The Sooners were led by Joe Mixon, the center of attention both on and off the field throughout the night. Trailing 7-0 early in the second quarter and facing a 3rd-and-22 (one play after a Carl Lawson offsides penalty negated what would have been an Auburn stop), Mixon hauled in a 32-yard reception to extend the drive. Baker Mayfield tied the game five plays later on a 13-yard touchdown pass to Mark Andrews.

After a Daniel Carlson field goal nudged Auburn back in front, Mixon gave Oklahoma (11-2) a lead it would not relinquish when he plunged in from three yards out to put the Sooners up 14-10 with 3:37 to play in the first half. Mixon later added a 4-yard touchdown run and finished the night rushing 19 times for 91 yards and two touchdowns with a game-high five grabs for 89 yards.

That’s not to say Mixon was the only star of the night for Oklahoma, though. Mayfield (19-of-28 passing for 296 yards with two touchdowns and no interceptions, four rushes for 34 yards) connected with Dede Westbrook six times for 59 yards and a 7-yard touchdown strike on the first drive of the third quarter. Needing 83 yards to top Billy Sims‘s all-time rushing record of 4,118 yards (including bowl games), Samaje Perine carried 16 times for 86 yards and a 2-yard touchdown. He finishes his third season in Norman with 4,121 career rushing yards.

Overall, Oklahoma rushed 43 times for 228 yards (5.3 a carry) and rolled up 524 total yards on 7.38 yards per play.

Auburn (8-5) started the game extremely well, opening with a ground-based 14-play, 75-yard touchdown drive punctuated by a 3-yard Chandler Cox touchdown plunge on a 4th-and-2. But quarterback Sean White reportedly broke his arm on a rush one play before that and, though he would go on to play most of the first half, was ultimately replaced by John Franklin III. Franklin led Auburn to a second Carlson field goal to pull the Tigers within 14-13 at the half but did not dent the scoreboard in the second half before leaving with an injury of his own. Jeremy Johnson finished the game for Auburn; the three signal callers combined to complete 12-of-26 passes for 153 yards with an end zone interception tossed by Johnson. Kamryn Pettway led all rushers with 24 carries for 101 yards, and Kerryon Johnson rushed nine times for 33 yards.

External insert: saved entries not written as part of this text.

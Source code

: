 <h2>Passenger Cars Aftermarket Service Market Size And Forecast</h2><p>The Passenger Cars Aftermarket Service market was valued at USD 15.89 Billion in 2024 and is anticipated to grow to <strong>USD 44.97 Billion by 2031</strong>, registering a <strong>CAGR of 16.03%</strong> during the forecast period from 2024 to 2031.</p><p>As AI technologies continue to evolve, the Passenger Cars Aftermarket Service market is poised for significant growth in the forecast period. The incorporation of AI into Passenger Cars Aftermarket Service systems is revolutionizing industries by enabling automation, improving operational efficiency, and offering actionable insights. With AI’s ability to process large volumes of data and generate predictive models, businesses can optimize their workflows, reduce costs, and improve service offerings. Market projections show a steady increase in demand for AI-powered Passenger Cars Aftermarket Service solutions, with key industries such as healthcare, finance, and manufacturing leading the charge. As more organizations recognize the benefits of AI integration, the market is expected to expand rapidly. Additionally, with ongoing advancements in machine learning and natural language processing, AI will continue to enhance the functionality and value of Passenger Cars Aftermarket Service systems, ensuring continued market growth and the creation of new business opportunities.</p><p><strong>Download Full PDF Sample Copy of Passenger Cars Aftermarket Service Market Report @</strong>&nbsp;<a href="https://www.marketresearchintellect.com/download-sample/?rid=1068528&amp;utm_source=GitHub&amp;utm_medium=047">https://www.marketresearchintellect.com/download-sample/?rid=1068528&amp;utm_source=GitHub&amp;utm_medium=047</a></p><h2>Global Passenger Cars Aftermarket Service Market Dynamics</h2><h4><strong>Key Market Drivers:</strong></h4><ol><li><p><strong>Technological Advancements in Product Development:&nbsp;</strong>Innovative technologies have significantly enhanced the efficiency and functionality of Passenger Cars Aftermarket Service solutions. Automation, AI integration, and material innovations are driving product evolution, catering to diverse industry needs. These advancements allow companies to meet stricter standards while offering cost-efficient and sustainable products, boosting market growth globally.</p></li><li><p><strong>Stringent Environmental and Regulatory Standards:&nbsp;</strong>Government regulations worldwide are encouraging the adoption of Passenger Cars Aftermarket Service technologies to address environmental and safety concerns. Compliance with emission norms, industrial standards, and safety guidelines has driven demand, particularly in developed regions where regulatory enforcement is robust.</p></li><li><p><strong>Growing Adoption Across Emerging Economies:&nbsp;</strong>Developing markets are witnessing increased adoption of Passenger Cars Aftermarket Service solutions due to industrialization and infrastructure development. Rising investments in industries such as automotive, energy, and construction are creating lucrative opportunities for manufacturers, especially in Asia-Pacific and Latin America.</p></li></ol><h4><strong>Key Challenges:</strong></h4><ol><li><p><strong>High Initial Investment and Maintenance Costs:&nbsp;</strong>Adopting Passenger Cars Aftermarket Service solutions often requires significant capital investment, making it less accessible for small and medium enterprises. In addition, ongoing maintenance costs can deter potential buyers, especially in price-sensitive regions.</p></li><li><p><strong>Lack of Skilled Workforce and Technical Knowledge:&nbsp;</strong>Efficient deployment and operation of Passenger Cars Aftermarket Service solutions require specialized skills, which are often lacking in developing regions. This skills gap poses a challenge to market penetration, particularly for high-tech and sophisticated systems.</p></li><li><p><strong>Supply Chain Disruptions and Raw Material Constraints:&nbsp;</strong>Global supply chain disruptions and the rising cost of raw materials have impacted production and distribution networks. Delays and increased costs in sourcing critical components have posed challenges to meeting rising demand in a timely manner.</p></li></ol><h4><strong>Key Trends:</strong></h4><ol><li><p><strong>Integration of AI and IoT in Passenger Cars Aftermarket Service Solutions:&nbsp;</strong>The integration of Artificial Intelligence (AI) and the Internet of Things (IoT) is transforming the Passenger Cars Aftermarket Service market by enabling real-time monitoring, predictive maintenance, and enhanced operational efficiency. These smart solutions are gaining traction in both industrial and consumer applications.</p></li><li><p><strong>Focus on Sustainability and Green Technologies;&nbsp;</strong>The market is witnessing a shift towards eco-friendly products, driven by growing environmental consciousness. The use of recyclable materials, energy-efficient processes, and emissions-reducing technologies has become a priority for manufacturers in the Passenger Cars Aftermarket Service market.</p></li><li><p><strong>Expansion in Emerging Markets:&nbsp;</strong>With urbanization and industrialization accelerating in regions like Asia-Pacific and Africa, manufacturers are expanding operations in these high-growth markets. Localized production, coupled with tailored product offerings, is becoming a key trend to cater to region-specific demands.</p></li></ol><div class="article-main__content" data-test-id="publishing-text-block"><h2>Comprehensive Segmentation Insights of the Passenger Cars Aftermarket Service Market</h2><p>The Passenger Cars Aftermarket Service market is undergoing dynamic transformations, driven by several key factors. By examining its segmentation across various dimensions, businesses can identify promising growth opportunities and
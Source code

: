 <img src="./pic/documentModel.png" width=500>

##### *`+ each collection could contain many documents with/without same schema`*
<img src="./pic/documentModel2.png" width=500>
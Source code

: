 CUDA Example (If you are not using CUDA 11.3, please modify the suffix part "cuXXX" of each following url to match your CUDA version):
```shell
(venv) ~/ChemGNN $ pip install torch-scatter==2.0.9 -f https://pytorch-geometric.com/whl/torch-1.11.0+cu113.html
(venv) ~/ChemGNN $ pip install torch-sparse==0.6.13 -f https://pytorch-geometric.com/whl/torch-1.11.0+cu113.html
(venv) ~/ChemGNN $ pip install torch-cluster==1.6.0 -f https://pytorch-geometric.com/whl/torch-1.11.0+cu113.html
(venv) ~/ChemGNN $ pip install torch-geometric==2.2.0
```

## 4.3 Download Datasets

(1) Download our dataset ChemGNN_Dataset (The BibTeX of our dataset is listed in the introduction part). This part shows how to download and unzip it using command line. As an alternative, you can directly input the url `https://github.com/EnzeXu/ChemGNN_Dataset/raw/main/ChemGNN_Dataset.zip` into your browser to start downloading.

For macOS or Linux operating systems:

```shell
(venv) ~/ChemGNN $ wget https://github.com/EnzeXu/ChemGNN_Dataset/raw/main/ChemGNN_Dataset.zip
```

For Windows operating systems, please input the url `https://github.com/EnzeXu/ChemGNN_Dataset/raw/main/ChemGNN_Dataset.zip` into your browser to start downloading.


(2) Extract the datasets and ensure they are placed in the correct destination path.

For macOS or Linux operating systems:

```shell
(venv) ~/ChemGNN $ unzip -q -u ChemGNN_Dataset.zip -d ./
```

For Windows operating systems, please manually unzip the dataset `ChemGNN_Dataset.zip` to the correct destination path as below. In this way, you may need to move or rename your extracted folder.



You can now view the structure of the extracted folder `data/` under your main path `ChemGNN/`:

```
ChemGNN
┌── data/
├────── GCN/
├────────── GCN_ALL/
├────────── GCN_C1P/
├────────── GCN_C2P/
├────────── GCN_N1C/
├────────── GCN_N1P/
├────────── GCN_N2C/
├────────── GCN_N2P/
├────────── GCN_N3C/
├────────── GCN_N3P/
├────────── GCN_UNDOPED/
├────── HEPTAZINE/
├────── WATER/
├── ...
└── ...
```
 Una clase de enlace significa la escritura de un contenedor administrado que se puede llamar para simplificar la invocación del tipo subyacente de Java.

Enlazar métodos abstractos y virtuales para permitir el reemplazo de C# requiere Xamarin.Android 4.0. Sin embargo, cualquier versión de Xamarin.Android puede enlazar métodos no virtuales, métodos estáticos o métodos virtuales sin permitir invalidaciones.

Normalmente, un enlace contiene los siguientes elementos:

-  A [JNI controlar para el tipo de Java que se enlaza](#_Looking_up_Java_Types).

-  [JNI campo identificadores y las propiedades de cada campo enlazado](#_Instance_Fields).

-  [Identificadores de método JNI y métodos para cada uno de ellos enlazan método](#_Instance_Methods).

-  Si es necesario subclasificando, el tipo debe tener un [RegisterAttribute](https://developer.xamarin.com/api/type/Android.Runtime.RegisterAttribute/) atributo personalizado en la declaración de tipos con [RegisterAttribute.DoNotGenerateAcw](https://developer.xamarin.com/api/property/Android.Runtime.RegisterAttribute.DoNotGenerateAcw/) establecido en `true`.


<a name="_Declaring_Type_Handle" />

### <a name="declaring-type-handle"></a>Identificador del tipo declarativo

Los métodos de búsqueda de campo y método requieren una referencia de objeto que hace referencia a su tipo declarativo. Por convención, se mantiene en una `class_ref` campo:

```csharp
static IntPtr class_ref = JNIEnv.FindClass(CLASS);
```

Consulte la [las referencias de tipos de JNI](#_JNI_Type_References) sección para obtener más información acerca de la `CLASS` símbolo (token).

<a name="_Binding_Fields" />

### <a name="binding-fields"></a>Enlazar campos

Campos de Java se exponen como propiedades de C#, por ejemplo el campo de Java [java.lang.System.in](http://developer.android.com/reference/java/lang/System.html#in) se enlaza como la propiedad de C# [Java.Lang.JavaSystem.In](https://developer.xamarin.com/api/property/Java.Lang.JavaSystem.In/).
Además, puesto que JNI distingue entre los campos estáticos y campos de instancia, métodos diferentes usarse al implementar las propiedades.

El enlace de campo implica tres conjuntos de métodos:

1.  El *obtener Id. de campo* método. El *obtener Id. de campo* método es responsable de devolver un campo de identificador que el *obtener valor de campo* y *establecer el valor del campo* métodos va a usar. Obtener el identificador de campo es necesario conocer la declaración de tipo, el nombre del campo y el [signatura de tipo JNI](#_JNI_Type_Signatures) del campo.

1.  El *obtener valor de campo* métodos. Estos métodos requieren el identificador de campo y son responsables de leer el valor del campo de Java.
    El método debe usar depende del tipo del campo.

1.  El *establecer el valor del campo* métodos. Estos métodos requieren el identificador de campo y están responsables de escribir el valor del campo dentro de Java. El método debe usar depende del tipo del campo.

Johnson also tossed a 1-yard jump pass touchdown to Jalen Harris on the final play of the game, a play Auburn coach Gus Malzahn called two timeouts to set up with his team trailing by 22 at the time.

The win extends Oklahoma’s winning streak over the hated SEC to four games, its overall winning streak to 10 and, equally important in this College Football Playoff era, pushes the Big 12 into 2017 with a 4-2 overall bowl record, including two wins over the SEC in three tries.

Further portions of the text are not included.